Nick by Michael Farris Smith
The narrator of a novel may be an actor or he may be an observer. One thinks of Isherwood’s “I am a camera,” but Scott Fitzgerald was there before him. Nick Carroway, the narrator of The Great Gatsby, is of very little interest himself. We learn the bare details of his life to date: growing up in the Mid West where his father owned a hardware store, brief war service, return home and now a bond dealer on Wall Street spending the summer at West Egg on Long Island. But he’s there as a point of view: to give us the mysterious Gatsby, the rich and careless Buchanans and Jordan Baker.

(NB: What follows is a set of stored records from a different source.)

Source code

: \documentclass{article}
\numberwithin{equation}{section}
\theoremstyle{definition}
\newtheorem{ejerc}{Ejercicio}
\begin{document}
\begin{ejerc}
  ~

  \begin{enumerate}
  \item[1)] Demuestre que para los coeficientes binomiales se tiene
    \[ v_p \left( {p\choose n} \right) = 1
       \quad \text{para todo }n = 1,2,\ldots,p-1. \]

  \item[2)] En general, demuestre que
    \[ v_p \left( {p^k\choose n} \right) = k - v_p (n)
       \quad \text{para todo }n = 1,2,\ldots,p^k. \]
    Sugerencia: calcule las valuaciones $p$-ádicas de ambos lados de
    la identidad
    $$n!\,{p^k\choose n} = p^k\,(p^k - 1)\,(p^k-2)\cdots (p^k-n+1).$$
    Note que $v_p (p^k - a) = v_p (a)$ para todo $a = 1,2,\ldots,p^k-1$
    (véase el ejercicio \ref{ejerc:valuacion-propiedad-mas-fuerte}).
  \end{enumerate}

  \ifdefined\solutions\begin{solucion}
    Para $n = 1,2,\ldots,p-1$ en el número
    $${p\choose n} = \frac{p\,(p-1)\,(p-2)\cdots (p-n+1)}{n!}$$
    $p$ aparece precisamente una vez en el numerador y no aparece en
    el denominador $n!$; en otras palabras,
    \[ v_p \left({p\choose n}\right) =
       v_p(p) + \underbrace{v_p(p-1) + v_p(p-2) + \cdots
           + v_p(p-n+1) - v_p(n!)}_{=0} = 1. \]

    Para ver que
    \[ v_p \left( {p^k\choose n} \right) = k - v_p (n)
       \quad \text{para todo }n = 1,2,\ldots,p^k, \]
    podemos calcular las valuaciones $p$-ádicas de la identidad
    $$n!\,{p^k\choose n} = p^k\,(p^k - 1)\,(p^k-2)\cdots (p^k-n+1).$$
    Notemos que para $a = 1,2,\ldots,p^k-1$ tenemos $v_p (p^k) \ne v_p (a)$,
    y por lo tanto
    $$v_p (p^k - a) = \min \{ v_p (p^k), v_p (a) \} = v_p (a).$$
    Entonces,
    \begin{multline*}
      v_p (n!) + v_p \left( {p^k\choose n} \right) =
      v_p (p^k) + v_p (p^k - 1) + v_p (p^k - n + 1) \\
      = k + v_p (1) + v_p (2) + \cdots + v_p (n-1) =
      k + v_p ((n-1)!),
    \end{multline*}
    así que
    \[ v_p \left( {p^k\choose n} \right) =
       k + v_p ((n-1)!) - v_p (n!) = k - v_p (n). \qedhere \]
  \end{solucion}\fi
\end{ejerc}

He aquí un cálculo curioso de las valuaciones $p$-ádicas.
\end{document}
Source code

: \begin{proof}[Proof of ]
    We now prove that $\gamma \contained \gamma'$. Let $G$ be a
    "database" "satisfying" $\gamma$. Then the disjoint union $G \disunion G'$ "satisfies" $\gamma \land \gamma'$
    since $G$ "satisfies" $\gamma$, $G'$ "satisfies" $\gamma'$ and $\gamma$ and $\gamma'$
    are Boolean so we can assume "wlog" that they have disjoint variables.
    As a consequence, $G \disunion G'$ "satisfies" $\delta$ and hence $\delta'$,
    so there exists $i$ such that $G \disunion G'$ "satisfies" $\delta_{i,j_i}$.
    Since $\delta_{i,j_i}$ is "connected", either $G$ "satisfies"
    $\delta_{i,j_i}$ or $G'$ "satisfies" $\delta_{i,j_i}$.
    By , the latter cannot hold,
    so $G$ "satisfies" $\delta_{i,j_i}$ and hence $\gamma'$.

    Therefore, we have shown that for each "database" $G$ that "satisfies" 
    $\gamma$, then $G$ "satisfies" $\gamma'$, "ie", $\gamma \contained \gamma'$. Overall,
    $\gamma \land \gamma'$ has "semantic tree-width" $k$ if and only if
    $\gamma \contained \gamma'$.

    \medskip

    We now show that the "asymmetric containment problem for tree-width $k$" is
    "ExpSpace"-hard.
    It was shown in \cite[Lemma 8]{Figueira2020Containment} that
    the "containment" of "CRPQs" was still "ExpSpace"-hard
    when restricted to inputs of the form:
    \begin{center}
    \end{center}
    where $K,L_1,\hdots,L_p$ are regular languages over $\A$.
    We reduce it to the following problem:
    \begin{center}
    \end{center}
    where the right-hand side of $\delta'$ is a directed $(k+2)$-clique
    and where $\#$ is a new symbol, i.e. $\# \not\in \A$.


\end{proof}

Now Michael Farris Smith has written what is advertised as a prequel to Gatsby, Nick’s story before Fitzgerald gave him voice. Apparently the novel was finished some five years ago, publication delayed till Fitzgerald’s work dropped out of copyright. The law relating to infringement of copyright can be strict, but really Farris Smith and his publishers might reasonably have risked an early publication, for, apart from the name, Nick Carroway, and the fidelity to Fitzgerald’s brief notice of Nick’s pre-Gatsby life, there is no other connection.
“Prequel to Gatsby” is a sellingpoint. Indeed yes, but it may also be a distraction. In truth the reader is well-advised to forget Fitzgerald and read Nick as a novel which exists in its own right.
The first section is a war novel, interspersed with memories of Nick’s childhood. His service at the front is interrupted by leave in Paris where he meets and falls in love with a girl who sells pictureframes from a cart.
Back in America, Nick goes to New Orleans instead of returning home. There he becomes involved in the city’s low life.
The New Orleans section of the novel has echoes of earlier fiction set in that city, but nevertheless exists convincingly and enjoyably in its own right.